Fledermaus in der S-bahn
Zu meiner Schulzeit war es keine Seltenheit, dass einem Batman über den Weg gelaufen ist. Es gab einen Typen, der einfach in einem richtig Cosplay-würdigen, hochwertigen Batman-Kostüm seinem Alltag nachgegangen ist. Das war beim ersten Mal natürlich so »Wow… cool!«, aber dann hat man ihn öfter gesehen und sich daran gewöhnt. Man ist also morgens um halb acht von der S-Bahn in die U-Bahn umgestiegen und dann stand Batman mit in der Menschenmenge, und es war einfach normal: »Ach ja, Batman wieder hier.« Und ich glaube, das ist ein schönes Berlin in a nutshell. Leider habe ich den seit Corona gar nicht mehr gesehen…
Letzte Bahn?
Egal, was ist, du weißt, es gibt immer irgendeine vercrackte Bahn, Bus, Tram, die dich nach Hause bringt.
Nolli-Core
Am Abend meines ersten Christopher Street Days in Berlin, nach einem Tag voller Lachen und schick gekleideter Leute, sind wir mit meinen Eltern im Akazienkiez Abendessen gegangen.
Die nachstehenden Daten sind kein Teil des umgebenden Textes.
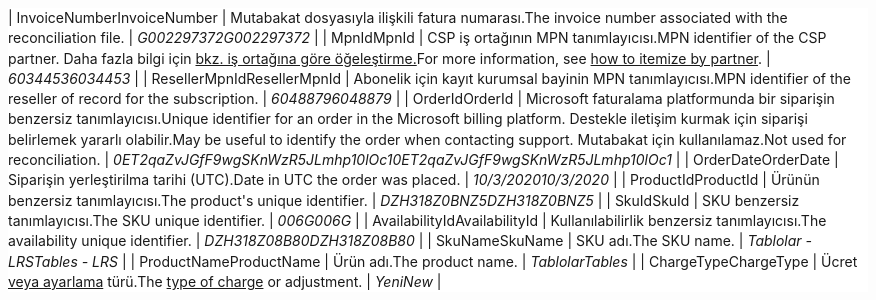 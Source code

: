 | <span data-ttu-id="feb7f-130">InvoiceNumber</span><span class="sxs-lookup"><span data-stu-id="feb7f-130">InvoiceNumber</span></span> | <span data-ttu-id="feb7f-131">Mutabakat dosyasıyla ilişkili fatura numarası.</span><span class="sxs-lookup"><span data-stu-id="feb7f-131">The invoice number associated with the reconciliation file.</span></span>  | <span data-ttu-id="feb7f-132">*G002297372*</span><span class="sxs-lookup"><span data-stu-id="feb7f-132">*G002297372*</span></span> |
| <span data-ttu-id="feb7f-133">MpnId</span><span class="sxs-lookup"><span data-stu-id="feb7f-133">MpnId</span></span> | <span data-ttu-id="feb7f-134">CSP iş ortağının MPN tanımlayıcısı.</span><span class="sxs-lookup"><span data-stu-id="feb7f-134">MPN identifier of the CSP partner.</span></span> <span data-ttu-id="feb7f-135">Daha fazla bilgi için [bkz. iş ortağına göre öğeleştirme.](./use-the-reconciliation-files.md#itemize-reconciliation-files-by-partner)</span><span class="sxs-lookup"><span data-stu-id="feb7f-135">For more information, see [how to itemize by partner](./use-the-reconciliation-files.md#itemize-reconciliation-files-by-partner).</span></span> | <span data-ttu-id="feb7f-136">*6034453*</span><span class="sxs-lookup"><span data-stu-id="feb7f-136">*6034453*</span></span> |
| <span data-ttu-id="feb7f-137">ResellerMpnId</span><span class="sxs-lookup"><span data-stu-id="feb7f-137">ResellerMpnId</span></span> | <span data-ttu-id="feb7f-138">Abonelik için kayıt kurumsal bayinin MPN tanımlayıcısı.</span><span class="sxs-lookup"><span data-stu-id="feb7f-138">MPN identifier of the reseller of record for the subscription.</span></span> | <span data-ttu-id="feb7f-139">*6048879*</span><span class="sxs-lookup"><span data-stu-id="feb7f-139">*6048879*</span></span> |
| <span data-ttu-id="feb7f-140">OrderId</span><span class="sxs-lookup"><span data-stu-id="feb7f-140">OrderId</span></span> | <span data-ttu-id="feb7f-141">Microsoft faturalama platformunda bir siparişin benzersiz tanımlayıcısı.</span><span class="sxs-lookup"><span data-stu-id="feb7f-141">Unique identifier for an order in the Microsoft billing platform.</span></span> <span data-ttu-id="feb7f-142">Destekle iletişim kurmak için siparişi belirlemek yararlı olabilir.</span><span class="sxs-lookup"><span data-stu-id="feb7f-142">May be useful to identify the order when contacting support.</span></span> <span data-ttu-id="feb7f-143">Mutabakat için kullanılamaz.</span><span class="sxs-lookup"><span data-stu-id="feb7f-143">Not used for reconciliation.</span></span> | <span data-ttu-id="feb7f-144">*0ET2qaZvJGfF9wgSKnWzR5JLmhp10lOc1*</span><span class="sxs-lookup"><span data-stu-id="feb7f-144">*0ET2qaZvJGfF9wgSKnWzR5JLmhp10lOc1*</span></span> |
| <span data-ttu-id="feb7f-145">OrderDate</span><span class="sxs-lookup"><span data-stu-id="feb7f-145">OrderDate</span></span> | <span data-ttu-id="feb7f-146">Siparişin yerleştirilma tarihi (UTC).</span><span class="sxs-lookup"><span data-stu-id="feb7f-146">Date in UTC the order was placed.</span></span> | <span data-ttu-id="feb7f-147">*10/3/2020*</span><span class="sxs-lookup"><span data-stu-id="feb7f-147">*10/3/2020*</span></span> |
| <span data-ttu-id="feb7f-148">ProductId</span><span class="sxs-lookup"><span data-stu-id="feb7f-148">ProductId</span></span> | <span data-ttu-id="feb7f-149">Ürünün benzersiz tanımlayıcısı.</span><span class="sxs-lookup"><span data-stu-id="feb7f-149">The product's unique identifier.</span></span> | <span data-ttu-id="feb7f-150">*DZH318Z0BNZ5*</span><span class="sxs-lookup"><span data-stu-id="feb7f-150">*DZH318Z0BNZ5*</span></span> |
| <span data-ttu-id="feb7f-151">SkuId</span><span class="sxs-lookup"><span data-stu-id="feb7f-151">SkuId</span></span> | <span data-ttu-id="feb7f-152">SKU benzersiz tanımlayıcısı.</span><span class="sxs-lookup"><span data-stu-id="feb7f-152">The SKU unique identifier.</span></span> | <span data-ttu-id="feb7f-153">*006G*</span><span class="sxs-lookup"><span data-stu-id="feb7f-153">*006G*</span></span> |
| <span data-ttu-id="feb7f-154">AvailabilityId</span><span class="sxs-lookup"><span data-stu-id="feb7f-154">AvailabilityId</span></span> | <span data-ttu-id="feb7f-155">Kullanılabilirlik benzersiz tanımlayıcısı.</span><span class="sxs-lookup"><span data-stu-id="feb7f-155">The availability unique identifier.</span></span> | <span data-ttu-id="feb7f-156">*DZH318Z08B80*</span><span class="sxs-lookup"><span data-stu-id="feb7f-156">*DZH318Z08B80*</span></span> |
| <span data-ttu-id="feb7f-157">SkuName</span><span class="sxs-lookup"><span data-stu-id="feb7f-157">SkuName</span></span> | <span data-ttu-id="feb7f-158">SKU adı.</span><span class="sxs-lookup"><span data-stu-id="feb7f-158">The SKU name.</span></span> | <span data-ttu-id="feb7f-159">*Tablolar - LRS*</span><span class="sxs-lookup"><span data-stu-id="feb7f-159">*Tables - LRS*</span></span> |
| <span data-ttu-id="feb7f-160">ProductName</span><span class="sxs-lookup"><span data-stu-id="feb7f-160">ProductName</span></span> | <span data-ttu-id="feb7f-161">Ürün adı.</span><span class="sxs-lookup"><span data-stu-id="feb7f-161">The product name.</span></span> | <span data-ttu-id="feb7f-162">*Tablolar*</span><span class="sxs-lookup"><span data-stu-id="feb7f-162">*Tables*</span></span> |
| <span data-ttu-id="feb7f-163">ChargeType</span><span class="sxs-lookup"><span data-stu-id="feb7f-163">ChargeType</span></span> | <span data-ttu-id="feb7f-164">Ücret [veya ayarlama](./recon-file-charge-types.md) türü.</span><span class="sxs-lookup"><span data-stu-id="feb7f-164">The [type of charge](./recon-file-charge-types.md) or adjustment.</span></span> | <span data-ttu-id="feb7f-165">*Yeni*</span><span class="sxs-lookup"><span data-stu-id="feb7f-165">*New*</span></span> | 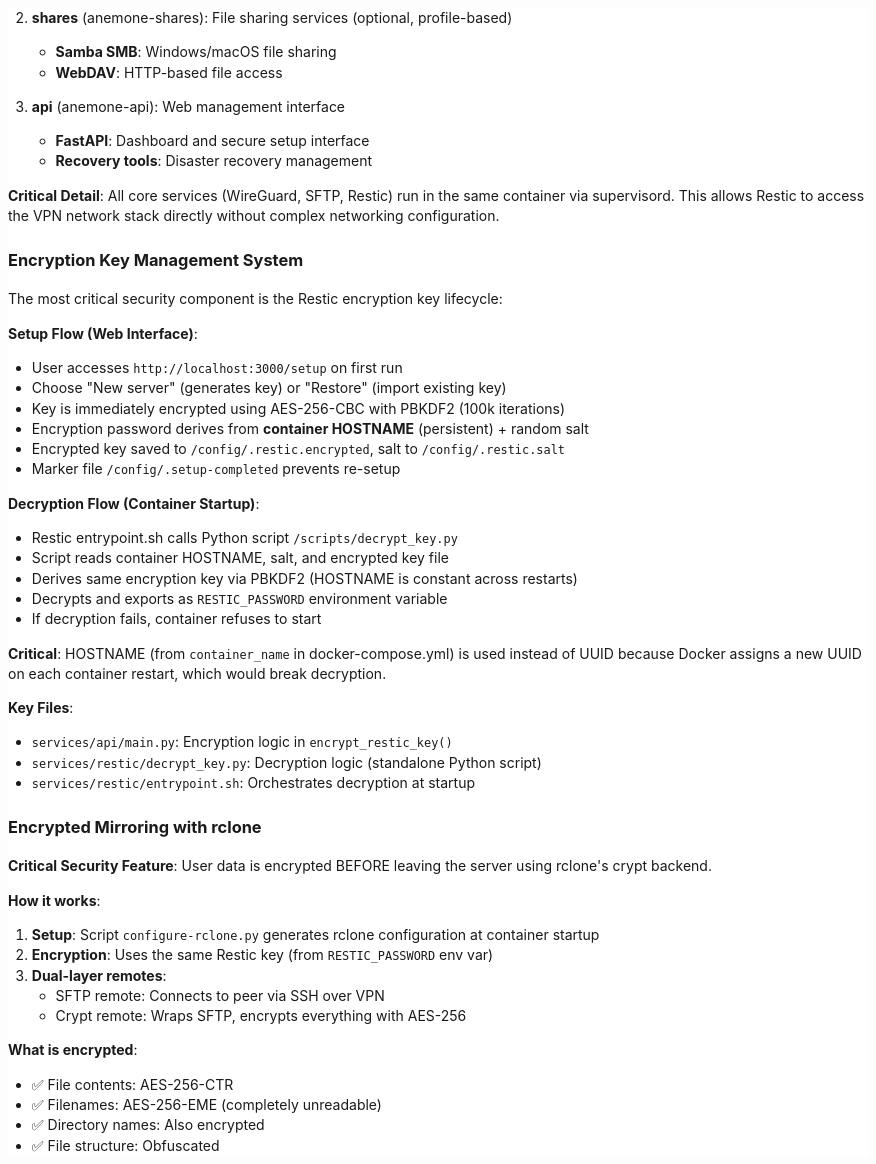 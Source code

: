 2. **shares** (anemone-shares): File sharing services (optional, profile-based)
   - **Samba SMB**: Windows/macOS file sharing
   - **WebDAV**: HTTP-based file access

3. **api** (anemone-api): Web management interface
   - **FastAPI**: Dashboard and secure setup interface
   - **Recovery tools**: Disaster recovery management

**Critical Detail**: All core services (WireGuard, SFTP, Restic) run in the same container via supervisord. This allows Restic to access the VPN network stack directly without complex networking configuration.

### Encryption Key Management System

The most critical security component is the Restic encryption key lifecycle:

**Setup Flow (Web Interface)**:
- User accesses `http://localhost:3000/setup` on first run
- Choose "New server" (generates key) or "Restore" (import existing key)
- Key is immediately encrypted using AES-256-CBC with PBKDF2 (100k iterations)
- Encryption password derives from **container HOSTNAME** (persistent) + random salt
- Encrypted key saved to `/config/.restic.encrypted`, salt to `/config/.restic.salt`
- Marker file `/config/.setup-completed` prevents re-setup

**Decryption Flow (Container Startup)**:
- Restic entrypoint.sh calls Python script `/scripts/decrypt_key.py`
- Script reads container HOSTNAME, salt, and encrypted key file
- Derives same encryption key via PBKDF2 (HOSTNAME is constant across restarts)
- Decrypts and exports as `RESTIC_PASSWORD` environment variable
- If decryption fails, container refuses to start

**Critical**: HOSTNAME (from `container_name` in docker-compose.yml) is used instead of UUID because Docker assigns a new UUID on each container restart, which would break decryption.

**Key Files**:
- `services/api/main.py`: Encryption logic in `encrypt_restic_key()`
- `services/restic/decrypt_key.py`: Decryption logic (standalone Python script)
- `services/restic/entrypoint.sh`: Orchestrates decryption at startup

### Encrypted Mirroring with rclone

**Critical Security Feature**: User data is encrypted BEFORE leaving the server using rclone's crypt backend.

**How it works**:
1. **Setup**: Script `configure-rclone.py` generates rclone configuration at container startup
2. **Encryption**: Uses the same Restic key (from `RESTIC_PASSWORD` env var)
3. **Dual-layer remotes**:
   - SFTP remote: Connects to peer via SSH over VPN
   - Crypt remote: Wraps SFTP, encrypts everything with AES-256

**What is encrypted**:
- ✅ File contents: AES-256-CTR
- ✅ Filenames: AES-256-EME (completely unreadable)
- ✅ Directory names: Also encrypted
- ✅ File structure: Obfuscated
Wie wir da draußen saßen, lief ein sehr eleganter Herr vorbei: in Reiterhose, Fischnetz-Tanktop, mit Reitstiefeln, aus denen eine Art Reitpeitsche raus guckte, einem sehr schön gewachsenen Moustache und Sonnenbrille. Meine Eltern kicherten leicht, und dann meinte meine Mutter ganz trocken: »Joa, der sucht sich jetzt ‘nen Hengst.« Da mein ehemaliges Gymnasium auch dort in der Nähe ist, hatte ich genug Zeit, diesen Ort zu beobachten. Ob es nun Sex-Shops, ein 24/7 Edeka, Grundschulkinder, U-Bahn-Gewirr oder Leute mit ledernen Hundemasken an der Leine sind – am Nolli kriegt man so ziemlich alles zu sehen. Man verbringt einfach nie einen langweiligen Tag in dem Kiez, aber auch generell in Berlin nicht. Ich kenne keine andere Stadt, die es einem erlauben würde, so krass man selbst zu sein – und das ist doch irgendwie der Inbegriff von Freiheit, oder? Vielleicht romantisiere ich es auch nur ein bisschen.
Tutorial: Wie die Kälte weicht
Wenn man in einer Stadt lebt, in der das Wetter so kalt ist wie in Berlin, neigt man dazu, Wärme bei Menschen zu suchen. Vor allem, wenn man neu in der Stadt ist, wird diese Suche nach Wärme fast zwanghaft. Gerade im Dezember letzten Jahres war ich in einer solchen Situation – überall war mir kalt. Unverhofft traf ich an der Uni einen guten Freund aus der Heimat und wir beschlossen, spontan ins Kino zu gehen. Auf der langen Fahrt in der U-Bahn wurden zwei, drei Bier gekillt und viel über die Vergangenheit gelacht. Schließlich kamen wir in einem kleinen Kiezkino an, in dem wir die einzigen Zuschauer*innen waren. Der Film hatte begonnen, und wir saßen beide schweigend da, wie in einem Traum von den bunten Tönen besessen… Nach einer Weile bemerkte ich ein seltsames Gefühl in mir: Zum ersten Mal seit meiner Ankunft in Berlin fühlte ich mich frei – frei von der Kälte.
Später Späti?
Ey Späti-Touren! Hört sich blöd an, aber dieser Spaziergang mit Freund*innen, lachen, labern, eben nicht nur an einem Ort bleiben, gibt mir immer dieses miese Freiheitsgefühl.